The points of an Elliptic Curves $E$ over a finite field $K$ are forming a finite commutative additive group ( finite Abelian group) with the point addition as the group operation. The group needs an identity element and is usually represented as $\mathcal{O}$. In most curves, this is the point at infinity and also notated as $P_\infty$. In the Edwards curves, the identity is an affine point $(0,1)$.
The scalar multiplication $[k]P$ this actually means adding the $P$ itself $k$-times.

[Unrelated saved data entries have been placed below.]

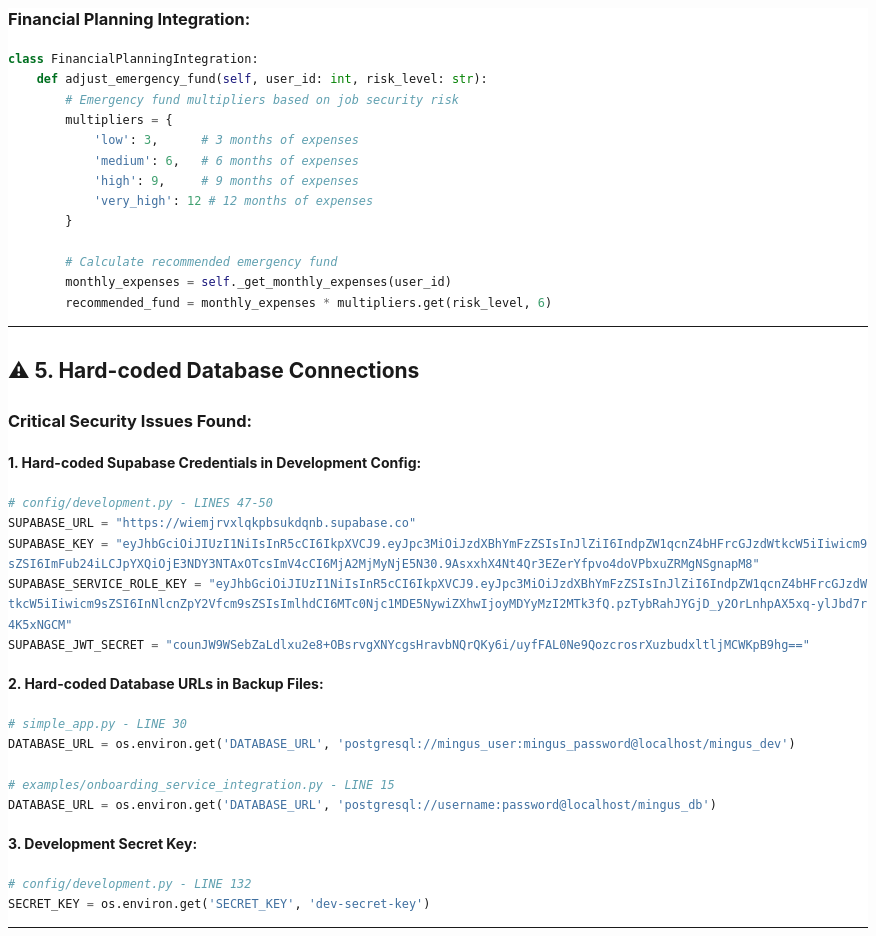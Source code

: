 ### **Financial Planning Integration:**
```python
class FinancialPlanningIntegration:
    def adjust_emergency_fund(self, user_id: int, risk_level: str):
        # Emergency fund multipliers based on job security risk
        multipliers = {
            'low': 3,      # 3 months of expenses
            'medium': 6,   # 6 months of expenses
            'high': 9,     # 9 months of expenses
            'very_high': 12 # 12 months of expenses
        }
        
        # Calculate recommended emergency fund
        monthly_expenses = self._get_monthly_expenses(user_id)
        recommended_fund = monthly_expenses * multipliers.get(risk_level, 6)
```

---

## ⚠️ 5. Hard-coded Database Connections

### **Critical Security Issues Found:**

#### **1. Hard-coded Supabase Credentials in Development Config:**
```python
# config/development.py - LINES 47-50
SUPABASE_URL = "https://wiemjrvxlqkpbsukdqnb.supabase.co"
SUPABASE_KEY = "eyJhbGciOiJIUzI1NiIsInR5cCI6IkpXVCJ9.eyJpc3MiOiJzdXBhYmFzZSIsInJlZiI6IndpZW1qcnZ4bHFrcGJzdWtkcW5iIiwicm9sZSI6ImFub24iLCJpYXQiOjE3NDY3NTAxOTcsImV4cCI6MjA2MjMyNjE5N30.9AsxxhX4Nt4Qr3EZerYfpvo4doVPbxuZRMgNSgnapM8"
SUPABASE_SERVICE_ROLE_KEY = "eyJhbGciOiJIUzI1NiIsInR5cCI6IkpXVCJ9.eyJpc3MiOiJzdXBhYmFzZSIsInJlZiI6IndpZW1qcnZ4bHFrcGJzdWtkcW5iIiwicm9sZSI6InNlcnZpY2Vfcm9sZSIsImlhdCI6MTc0Njc1MDE5NywiZXhwIjoyMDYyMzI2MTk3fQ.pzTybRahJYGjD_y2OrLnhpAX5xq-ylJbd7r4K5xNGCM"
SUPABASE_JWT_SECRET = "counJW9WSebZaLdlxu2e8+OBsrvgXNYcgsHravbNQrQKy6i/uyfFAL0Ne9QozcrosrXuzbudxltljMCWKpB9hg=="
```

#### **2. Hard-coded Database URLs in Backup Files:**
```python
# simple_app.py - LINE 30
DATABASE_URL = os.environ.get('DATABASE_URL', 'postgresql://mingus_user:mingus_password@localhost/mingus_dev')

# examples/onboarding_service_integration.py - LINE 15
DATABASE_URL = os.environ.get('DATABASE_URL', 'postgresql://username:password@localhost/mingus_db')
```

#### **3. Development Secret Key:**
```python
# config/development.py - LINE 132
SECRET_KEY = os.environ.get('SECRET_KEY', 'dev-secret-key')
```

---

More formally;
let $k \in \mathbb{N}\backslash\{ 0\}$
\begin{align}
[k]:& E \to E\\
&P\mapsto [k]P=\underbrace{P+P+\cdots+P}_{\text{$k$ times}}.\end{align}
and by being identity $[0]P = \mathcal{O}$.

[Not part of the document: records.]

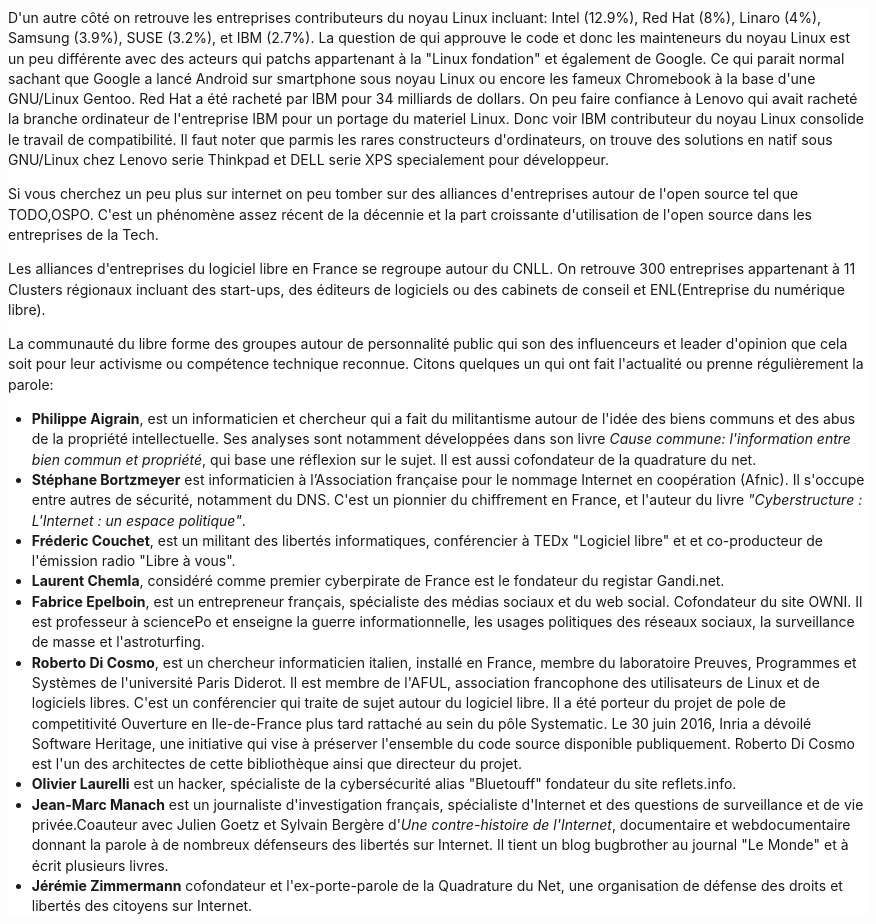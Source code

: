 D'un autre côté on retrouve les entreprises contributeurs du noyau Linux incluant: Intel (12.9%), Red Hat (8%), Linaro (4%), Samsung (3.9%), SUSE (3.2%), et IBM (2.7%). La question de qui approuve le code et donc les mainteneurs du noyau Linux est un peu différente avec des acteurs qui patchs appartenant à la "Linux fondation" et également de Google. Ce qui parait normal sachant que Google a lancé Android sur smartphone sous noyau Linux ou encore les fameux Chromebook à la base d'une GNU/Linux Gentoo. Red Hat a été racheté par IBM pour 34 milliards de dollars. On peu faire confiance à Lenovo qui avait racheté la branche ordinateur de l'entreprise IBM pour un portage du materiel Linux. Donc voir IBM contributeur du noyau Linux consolide le travail de compatibilité. Il faut noter que parmis les rares constructeurs d'ordinateurs, on trouve des solutions en natif sous GNU/Linux chez Lenovo serie Thinkpad et DELL serie XPS specialement pour développeur.

Si vous cherchez un peu plus sur internet on peu tomber sur des alliances d'entreprises autour de l'open source tel que TODO,OSPO. C'est un phénomène assez récent de la décennie et la part croissante d'utilisation de l'open source dans les entreprises de la Tech.

Les alliances d'entreprises du logiciel libre en France se regroupe autour du CNLL. On retrouve 300 entreprises appartenant à 11 Clusters régionaux incluant des start-ups, des éditeurs de logiciels ou des cabinets de conseil et ENL(Entreprise du numérique libre).

La communauté du libre forme des groupes autour de personnalité public qui son des influenceurs et leader d'opinion que cela soit pour leur activisme ou compétence technique reconnue. Citons quelques un qui ont fait l'actualité ou prenne régulièrement la parole:

* **Philippe Aigrain**, est un informaticien et chercheur qui a fait du militantisme autour de l'idée des biens communs et des abus de la propriété intellectuelle. Ses analyses sont notamment développées dans son livre *Cause commune: l'information entre bien commun et propriété*, qui base une réflexion sur le sujet. Il est aussi cofondateur de la quadrature du net.
* **Stéphane Bortzmeyer** est informaticien à l’Association française pour le nommage Internet en coopération (Afnic). Il s'occupe entre autres de sécurité, notamment du DNS. C'est un pionnier du chiffrement en France, et l'auteur du livre *"Cyberstructure : L'Internet : un espace politique"*.
* **Fréderic Couchet**, est un militant des libertés informatiques, conférencier à TEDx "Logiciel libre" et et co-producteur de l'émission radio "Libre à vous".
* **Laurent Chemla**, considéré comme premier cyberpirate de France est le fondateur du registar Gandi.net.
* **Fabrice Epelboin**, est un entrepreneur français, spécialiste des médias sociaux et du web social. Cofondateur du site OWNI. Il est professeur à sciencePo et enseigne la guerre informationnelle, les usages politiques des réseaux sociaux, la surveillance de masse et l'astroturfing.
* **Roberto Di Cosmo**, est un chercheur informaticien italien, installé en France, membre du laboratoire Preuves, Programmes et Systèmes de l'université Paris Diderot. Il est membre de l'AFUL, association francophone des utilisateurs de Linux et de logiciels libres. C'est un conférencier qui traite de sujet autour du logiciel libre. Il a été porteur du projet de pole de competitivité Ouverture en Ile-de-France plus tard rattaché au sein du pôle Systematic. Le 30 juin 2016, Inria a dévoilé Software Heritage, une initiative qui vise à préserver l'ensemble du code source disponible publiquement. Roberto Di Cosmo est l'un des architectes de cette bibliothèque ainsi que directeur du projet.
* **Olivier Laurelli** est un hacker, spécialiste de la cybersécurité alias "Bluetouff" fondateur du site reflets.info.
* **Jean-Marc Manach** est un journaliste d'investigation français, spécialiste d'Internet et des questions de surveillance et de vie privée.Coauteur avec Julien Goetz et Sylvain Bergère d'*Une contre-histoire de l'Internet*, documentaire et webdocumentaire donnant la parole à de nombreux défenseurs des libertés sur Internet. Il tient un blog bugbrother au journal "Le Monde" et à écrit plusieurs livres.
* **Jérémie Zimmermann** cofondateur et l'ex-porte-parole de la Quadrature du Net, une organisation de défense des droits et libertés des citoyens sur Internet.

When $k< 0$ and $[k]P=[-k](-P)$ since $[-1]P = -P$.
The number of points ( donated by $\#E(K)$) on Elliptic curves over a finite field is finite then if you add a point $P$ itself many times eventually you will get the identity $\mathcal{O}$.

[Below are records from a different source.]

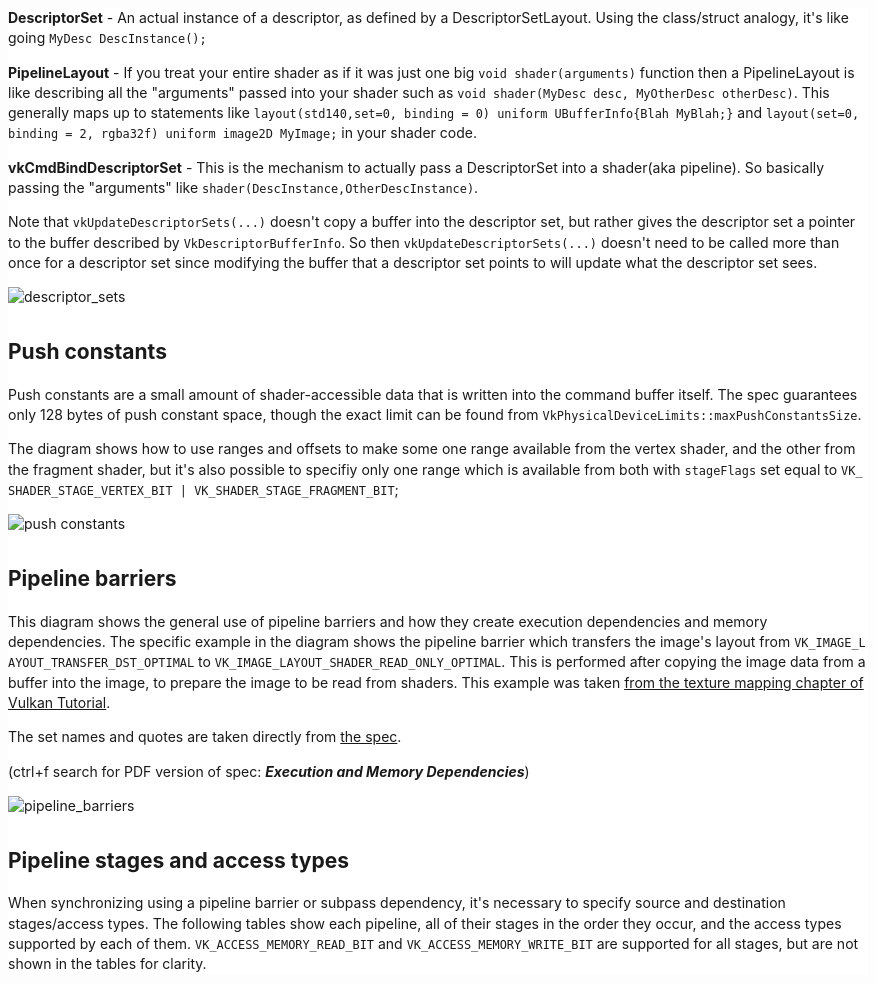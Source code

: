 <b>DescriptorSet</b> - An actual instance of a descriptor, as defined by a DescriptorSetLayout. Using the class/struct analogy, it's like going `MyDesc DescInstance();`

<b>PipelineLayout</b> - If you treat your entire shader as if it was just one big `void shader(arguments)` function then a PipelineLayout is like describing all the "arguments" passed into your shader such as `void shader(MyDesc desc, MyOtherDesc otherDesc)`. This generally maps up to statements like `layout(std140,set=0, binding = 0) uniform UBufferInfo{Blah MyBlah;}` and `layout(set=0, binding = 2, rgba32f) uniform image2D MyImage;` in your shader code.

<b>vkCmdBindDescriptorSet</b> - This is the mechanism to actually pass a DescriptorSet into a shader(aka pipeline). So basically passing the "arguments" like `shader(DescInstance,OtherDescInstance)`.
</blockquote>

Note that `vkUpdateDescriptorSets(...)` doesn't copy a buffer into the descriptor set, but rather gives the descriptor set a pointer to the buffer described by `VkDescriptorBufferInfo`. So then `vkUpdateDescriptorSets(...)` doesn't need to be called more than once for a descriptor set since modifying the buffer that a descriptor set points to will update what the descriptor set sees.

![descriptor_sets](descriptor_sets.png?raw=true "descriptor_sets")

## Push constants

Push constants are a small amount of shader-accessible data that is written into the command buffer itself. The spec guarantees only 128 bytes of push constant space, though the exact limit can be found from `VkPhysicalDeviceLimits::maxPushConstantsSize`.

The diagram shows how to use ranges and offsets to make some one range available from the vertex shader, and the other from the fragment shader, but it's also possible to specifiy only one range which is available from both with `stageFlags` set equal to `VK_SHADER_STAGE_VERTEX_BIT | VK_SHADER_STAGE_FRAGMENT_BIT`;

![push constants](push_constants.png?raw=true "descriptor_sets")

## Pipeline barriers

This diagram shows the general use of pipeline barriers and how they create execution dependencies and memory dependencies. The specific example in the diagram shows the pipeline barrier which transfers the image's layout from `VK_IMAGE_LAYOUT_TRANSFER_DST_OPTIMAL` to `VK_IMAGE_LAYOUT_SHADER_READ_ONLY_OPTIMAL`. This is performed after copying the image data from a buffer into the image, to prepare the image to be read from shaders. This example was taken [from the texture mapping chapter of Vulkan Tutorial](https://vulkan-tutorial.com/Texture_mapping/Images).

The set names and quotes are taken directly from [the spec](https://www.khronos.org/registry/vulkan/specs/1.1-extensions/html/vkspec.html#synchronization-dependencies).

(ctrl+f search for PDF version of spec: <i><b>Execution and Memory Dependencies</b></i>)

![pipeline_barriers](barrier.png?raw=true "pipeline_barriers")

## Pipeline stages and access types

When synchronizing using a pipeline barrier or subpass dependency, it's necessary to specify source and destination stages/access types. The following tables show each pipeline, all of their stages in the order they occur, and the access types supported by each of them. `VK_ACCESS_MEMORY_READ_BIT` and `VK_ACCESS_MEMORY_WRITE_BIT` are supported for all stages, but are not shown in the tables for clarity.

$$\underbrace{P+P+\cdots+P}_{\text{$t$ times}} = [t]P= \mathcal{O}$$
The smallest $t$ will be the order of the subgroup generated by the point $P$. For security, we want this order huge and prime due to the attacks. If we consider the expected attack cost for Pollard's $\rho$ is $O(\sqrt{\#E(K)})$, i.e. we need to double the point size in bits ( use 256-bit curve to achieve 128-bit classical security).
Bitcoin uses the prime cure Secp256k1 which has characteristic $p$ and it is defined over the prime field $\mathbb{Z}_p$ with the curve equation $y^2=x^3+7$.
The order $n$ of the base point in the compressed form
G = 02 79BE667E F9DCBBAC 55A06295 CE870B07 029BFCDB 2DCE28D9 59F2815B 16F81798
is
n = FFFFFFFF FFFFFFFF FFFFFFFF FFFFFFFE BAAEDCE6 AF48A03B BFD25E8C D0364141
Note 1: a point $P$ may not generate the whole group but it always generates a cyclic subgroup. In prime curves ( order is a prime) and this implies all elements, except the identity element, are a generator. For non-prime curves, one has to check the $[k]P \stackrel{?}= \mathcal O$ where $k\mid \#E(K)$ to find the order of $P$ by Lagrange's Theorem on Group Theory.
Note 2: As pointed by SqueamishOssifrage, The Smart showed that if the order of the curve and order of the base field ($K$) is the same (i.e. $\#E(\mathbf{F}_q ) = q$) then the discrete logarithm on this curves runs in linear time. Such curves are called anomalous curves.